Em que medida os protestos refletem a contradição de camadas da população que ganharam poder de consumo mas que continuam a receber serviços públicos de baixa qualidade?

Marcos Nobre: É um fator, desde que não seja o fator. Porque de novo aí as pessoas vão tentar explicar tudo pela economia. Diminuir a desigualdade é avançar a democracia, só que você não pode fazer uma troca de menos desigualdade, mas eu aceito ficar com o mesmo grau de liberdade. As duas coisas têm que vir juntas.

A causa não seria a perda do controle das ruas pelo PT?

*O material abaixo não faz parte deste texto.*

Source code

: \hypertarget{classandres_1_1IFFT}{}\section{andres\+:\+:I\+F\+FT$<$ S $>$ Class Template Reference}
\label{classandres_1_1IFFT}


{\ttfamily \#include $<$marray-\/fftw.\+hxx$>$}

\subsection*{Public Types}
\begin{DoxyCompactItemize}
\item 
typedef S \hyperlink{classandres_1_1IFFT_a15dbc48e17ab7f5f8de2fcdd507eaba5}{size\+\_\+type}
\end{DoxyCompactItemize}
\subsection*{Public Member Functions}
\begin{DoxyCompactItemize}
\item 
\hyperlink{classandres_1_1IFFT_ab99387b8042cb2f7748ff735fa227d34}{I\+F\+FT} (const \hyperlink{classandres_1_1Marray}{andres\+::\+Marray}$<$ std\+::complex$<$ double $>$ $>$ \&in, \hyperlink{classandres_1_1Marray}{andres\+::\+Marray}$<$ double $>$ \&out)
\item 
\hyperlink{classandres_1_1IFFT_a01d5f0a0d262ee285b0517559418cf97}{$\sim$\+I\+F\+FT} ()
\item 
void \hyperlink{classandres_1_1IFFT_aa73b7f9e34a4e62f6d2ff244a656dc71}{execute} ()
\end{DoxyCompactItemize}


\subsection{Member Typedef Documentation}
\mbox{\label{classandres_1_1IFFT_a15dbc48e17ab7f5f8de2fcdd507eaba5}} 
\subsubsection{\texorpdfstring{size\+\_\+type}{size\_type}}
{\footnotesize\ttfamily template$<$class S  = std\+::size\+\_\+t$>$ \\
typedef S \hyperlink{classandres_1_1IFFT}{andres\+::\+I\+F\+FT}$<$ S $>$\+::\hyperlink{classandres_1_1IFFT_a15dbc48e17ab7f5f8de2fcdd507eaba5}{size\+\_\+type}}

Marcos Nobre: Primeiro, sou contra essa ideia de cooptação simplesmente. Houve um convencimento durante o governo Lula da parte organizada da sociedade - sindicatos, ONGs, associações de lutas por direitos. Nenhum partido controla um movimento social autêntico. Outra metáfora que eu detesto é a da fadiga de material. Estamos falando de política e não de construção civil. Não tem nada a ver com o governo estar há muito tempo no poder. Trata-se da maneira pela qual se mantém no poder. É o processo de tecnocratização.

É um movimento de classe média?

Marcos Nobre: Não. Esse é outro dos muitos mitos que envolvem os protestos. É um mito que eles pertencem à classe média alta, às redes sociais ou que expressariam um fenômeno natural de inconformismo da juventude.

Que relação há entre os protestos no Brasil e no exterior?

Marcos Nobre: Vamos distinguir o que é Primavera Árabe do que é Turquia e Brasil. Não se pode confundir protestos em geral numa democracia e protestos em ditaduras.